_Your task_
All of the data must be printed exactly; please include every line.

_Stored dataset items_

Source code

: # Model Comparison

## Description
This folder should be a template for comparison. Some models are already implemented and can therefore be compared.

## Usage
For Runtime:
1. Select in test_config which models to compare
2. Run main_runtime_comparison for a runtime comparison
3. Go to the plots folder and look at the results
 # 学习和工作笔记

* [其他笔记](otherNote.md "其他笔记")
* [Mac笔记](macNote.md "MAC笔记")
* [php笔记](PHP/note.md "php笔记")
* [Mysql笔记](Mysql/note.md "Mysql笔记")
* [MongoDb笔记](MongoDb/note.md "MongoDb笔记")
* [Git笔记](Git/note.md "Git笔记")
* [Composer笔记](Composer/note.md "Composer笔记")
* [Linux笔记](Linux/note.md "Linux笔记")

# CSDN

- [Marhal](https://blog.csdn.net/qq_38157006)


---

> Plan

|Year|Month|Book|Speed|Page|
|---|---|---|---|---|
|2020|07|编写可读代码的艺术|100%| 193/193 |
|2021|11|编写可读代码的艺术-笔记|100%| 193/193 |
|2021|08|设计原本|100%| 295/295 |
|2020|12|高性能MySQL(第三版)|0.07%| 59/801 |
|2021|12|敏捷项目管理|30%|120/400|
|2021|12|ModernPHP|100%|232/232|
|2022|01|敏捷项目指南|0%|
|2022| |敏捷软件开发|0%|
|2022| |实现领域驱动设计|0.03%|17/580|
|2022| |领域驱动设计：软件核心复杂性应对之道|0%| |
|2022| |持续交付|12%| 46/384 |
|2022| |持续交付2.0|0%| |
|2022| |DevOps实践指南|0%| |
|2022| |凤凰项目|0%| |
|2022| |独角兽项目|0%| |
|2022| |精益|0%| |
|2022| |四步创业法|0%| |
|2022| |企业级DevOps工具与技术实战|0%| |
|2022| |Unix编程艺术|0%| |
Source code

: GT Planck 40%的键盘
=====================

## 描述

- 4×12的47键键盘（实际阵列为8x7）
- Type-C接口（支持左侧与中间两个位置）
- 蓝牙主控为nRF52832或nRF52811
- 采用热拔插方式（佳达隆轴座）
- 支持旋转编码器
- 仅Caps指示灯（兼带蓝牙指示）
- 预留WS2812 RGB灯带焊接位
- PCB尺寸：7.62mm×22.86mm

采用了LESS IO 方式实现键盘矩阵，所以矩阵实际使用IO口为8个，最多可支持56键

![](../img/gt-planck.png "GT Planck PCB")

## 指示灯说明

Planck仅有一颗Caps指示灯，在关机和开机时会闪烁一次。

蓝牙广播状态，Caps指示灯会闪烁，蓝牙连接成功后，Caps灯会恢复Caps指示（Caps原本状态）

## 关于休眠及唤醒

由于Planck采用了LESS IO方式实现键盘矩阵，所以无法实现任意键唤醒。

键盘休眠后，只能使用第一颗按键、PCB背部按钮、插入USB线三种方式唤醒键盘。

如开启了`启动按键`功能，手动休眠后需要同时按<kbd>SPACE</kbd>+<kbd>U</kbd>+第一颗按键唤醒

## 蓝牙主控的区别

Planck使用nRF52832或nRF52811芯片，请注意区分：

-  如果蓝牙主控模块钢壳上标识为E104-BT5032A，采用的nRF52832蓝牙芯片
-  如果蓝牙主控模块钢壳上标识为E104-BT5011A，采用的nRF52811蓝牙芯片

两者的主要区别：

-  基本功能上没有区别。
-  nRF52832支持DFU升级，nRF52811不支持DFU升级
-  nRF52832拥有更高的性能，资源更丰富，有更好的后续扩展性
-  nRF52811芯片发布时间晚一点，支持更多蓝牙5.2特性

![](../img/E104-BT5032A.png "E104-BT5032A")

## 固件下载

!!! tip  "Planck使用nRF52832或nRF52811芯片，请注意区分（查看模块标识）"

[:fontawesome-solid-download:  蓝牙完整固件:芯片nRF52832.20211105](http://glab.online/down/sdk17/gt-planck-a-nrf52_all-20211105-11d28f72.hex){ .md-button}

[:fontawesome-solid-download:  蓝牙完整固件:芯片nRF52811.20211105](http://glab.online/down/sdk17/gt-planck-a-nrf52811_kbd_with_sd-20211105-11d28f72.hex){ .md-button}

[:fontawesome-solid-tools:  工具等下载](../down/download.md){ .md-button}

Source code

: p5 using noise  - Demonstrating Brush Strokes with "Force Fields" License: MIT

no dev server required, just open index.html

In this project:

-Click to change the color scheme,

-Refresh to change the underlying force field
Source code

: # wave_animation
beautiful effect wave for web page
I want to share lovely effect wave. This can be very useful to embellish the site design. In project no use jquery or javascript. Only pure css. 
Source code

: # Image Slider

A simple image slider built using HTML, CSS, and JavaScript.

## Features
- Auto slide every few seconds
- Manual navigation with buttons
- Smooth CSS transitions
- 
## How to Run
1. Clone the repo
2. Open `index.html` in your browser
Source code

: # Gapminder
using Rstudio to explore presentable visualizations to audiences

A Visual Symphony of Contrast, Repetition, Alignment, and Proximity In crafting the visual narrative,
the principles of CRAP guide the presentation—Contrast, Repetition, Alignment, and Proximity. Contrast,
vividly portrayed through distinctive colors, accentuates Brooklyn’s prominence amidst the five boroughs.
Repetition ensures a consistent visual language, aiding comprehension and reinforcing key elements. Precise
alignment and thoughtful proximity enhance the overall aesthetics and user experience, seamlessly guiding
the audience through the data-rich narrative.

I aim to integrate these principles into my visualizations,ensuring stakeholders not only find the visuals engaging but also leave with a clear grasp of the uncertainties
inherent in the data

_Exercise output_
Source code

: # Model Comparison

## Description
This folder should be a template for comparison. Some models are already implemented and can therefore be compared.

## Usage
For Runtime:
1. Select in test_config which models to compare
2. Run main_runtime_comparison for a runtime comparison
3. Go to the plots folder and look at the results
 # 学习和工作笔记

* [其他笔记](otherNote.md "其他笔记")
* [Mac笔记](macNote.md "MAC笔记")
* [php笔记](PHP/note.md "php笔记")
* [Mysql笔记](Mysql/note.md "Mysql笔记")
* [MongoDb笔记](MongoDb/note.md "MongoDb笔记")
* [Git笔记](Git/note.md "Git笔记")
* [Composer笔记](Composer/note.md "Composer笔记")
* [Linux笔记](Linux/note.md "Linux笔记")

# CSDN

- [Marhal](https://blog.csdn.net/qq_38157006)


---

> Plan

|Year|Month|Book|Speed|Page|
|---|---|---|---|---|
|2020|07|编写可读代码的艺术|100%| 193/193 |
|2021|11|编写可读代码的艺术-笔记|100%| 193/193 |
|2021|08|设计原本|100%| 295/295 |
|2020|12|高性能MySQL(第三版)|0.07%| 59/801 |
|2021|12|敏捷项目管理|30%|120/400|
|2021|12|ModernPHP|100%|232/232|
|2022|01|敏捷项目指南|0%|
|2022| |敏捷软件开发|0%|
|2022| |实现领域驱动设计|0.03%|17/580|
|2022| |领域驱动设计：软件核心复杂性应对之道|0%| |
|2022| |持续交付|12%| 46/384 |
|2022| |持续交付2.0|0%| |
|2022| |DevOps实践指南|0%| |
|2022| |凤凰项目|0%| |
|2022| |独角兽项目|0%| |
|2022| |精益|0%| |
|2022| |四步创业法|0%| |
|2022| |企业级DevOps工具与技术实战|0%| |
|2022| |Unix编程艺术|0%| |
Source code

: GT Planck 40%的键盘
=====================

## 描述

- 4×12的47键键盘（实际阵列为8x7）
- Type-C接口（支持左侧与中间两个位置）
- 蓝牙主控为nRF52832或nRF52811
- 采用热拔插方式（佳达隆轴座）
- 支持旋转编码器
- 仅Caps指示灯（兼带蓝牙指示）
- 预留WS2812 RGB灯带焊接位
- PCB尺寸：7.62mm×22.86mm

采用了LESS IO 方式实现键盘矩阵，所以矩阵实际使用IO口为8个，最多可支持56键

![](../img/gt-planck.png "GT Planck PCB")

## 指示灯说明

Planck仅有一颗Caps指示灯，在关机和开机时会闪烁一次。

蓝牙广播状态，Caps指示灯会闪烁，蓝牙连接成功后，Caps灯会恢复Caps指示（Caps原本状态）

## 关于休眠及唤醒

由于Planck采用了LESS IO方式实现键盘矩阵，所以无法实现任意键唤醒。

键盘休眠后，只能使用第一颗按键、PCB背部按钮、插入USB线三种方式唤醒键盘。

如开启了`启动按键`功能，手动休眠后需要同时按<kbd>SPACE</kbd>+<kbd>U</kbd>+第一颗按键唤醒

## 蓝牙主控的区别

Planck使用nRF52832或nRF52811芯片，请注意区分：

-  如果蓝牙主控模块钢壳上标识为E104-BT5032A，采用的nRF52832蓝牙芯片
-  如果蓝牙主控模块钢壳上标识为E104-BT5011A，采用的nRF52811蓝牙芯片

两者的主要区别：

-  基本功能上没有区别。
-  nRF52832支持DFU升级，nRF52811不支持DFU升级
-  nRF52832拥有更高的性能，资源更丰富，有更好的后续扩展性
-  nRF52811芯片发布时间晚一点，支持更多蓝牙5.2特性

![](../img/E104-BT5032A.png "E104-BT5032A")

## 固件下载

!!! tip  "Planck使用nRF52832或nRF52811芯片，请注意区分（查看模块标识）"

[:fontawesome-solid-download:  蓝牙完整固件:芯片nRF52832.20211105](http://glab.online/down/sdk17/gt-planck-a-nrf52_all-20211105-11d28f72.hex){ .md-button}

[:fontawesome-solid-download:  蓝牙完整固件:芯片nRF52811.20211105](http://glab.online/down/sdk17/gt-planck-a-nrf52811_kbd_with_sd-20211105-11d28f72.hex){ .md-button}

[:fontawesome-solid-tools:  工具等下载](../down/download.md){ .md-button}

Source code

: p5 using noise  - Demonstrating Brush Strokes with "Force Fields" License: MIT

no dev server required, just open index.html

In this project:

-Click to change the color scheme,

-Refresh to change the underlying force field
Source code

: # wave_animation
beautiful effect wave for web page
I want to share lovely effect wave. This can be very useful to embellish the site design. In project no use jquery or javascript. Only pure css. 
Source code

: # Image Slider

A simple image slider built using HTML, CSS, and JavaScript.

## Features
- Auto slide every few seconds
- Manual navigation with buttons
- Smooth CSS transitions
- 
## How to Run
1. Clone the repo
2. Open `index.html` in your browser
Source code

: # Gapminder
using Rstudio to explore presentable visualizations to audiences

A Visual Symphony of Contrast, Repetition, Alignment, and Proximity In crafting the visual narrative,
the principles of CRAP guide the presentation—Contrast, Repetition, Alignment, and Proximity. Contrast,
vividly portrayed through distinctive colors, accentuates Brooklyn’s prominence amidst the five boroughs.
Repetition ensures a consistent visual language, aiding comprehension and reinforcing key elements. Precise
alignment and thoughtful proximity enhance the overall aesthetics and user experience, seamlessly guiding
the audience through the data-rich narrative.

I aim to integrate these principles into my visualizations,ensuring stakeholders not only find the visuals engaging but also leave with a clear grasp of the uncertainties
inherent in the data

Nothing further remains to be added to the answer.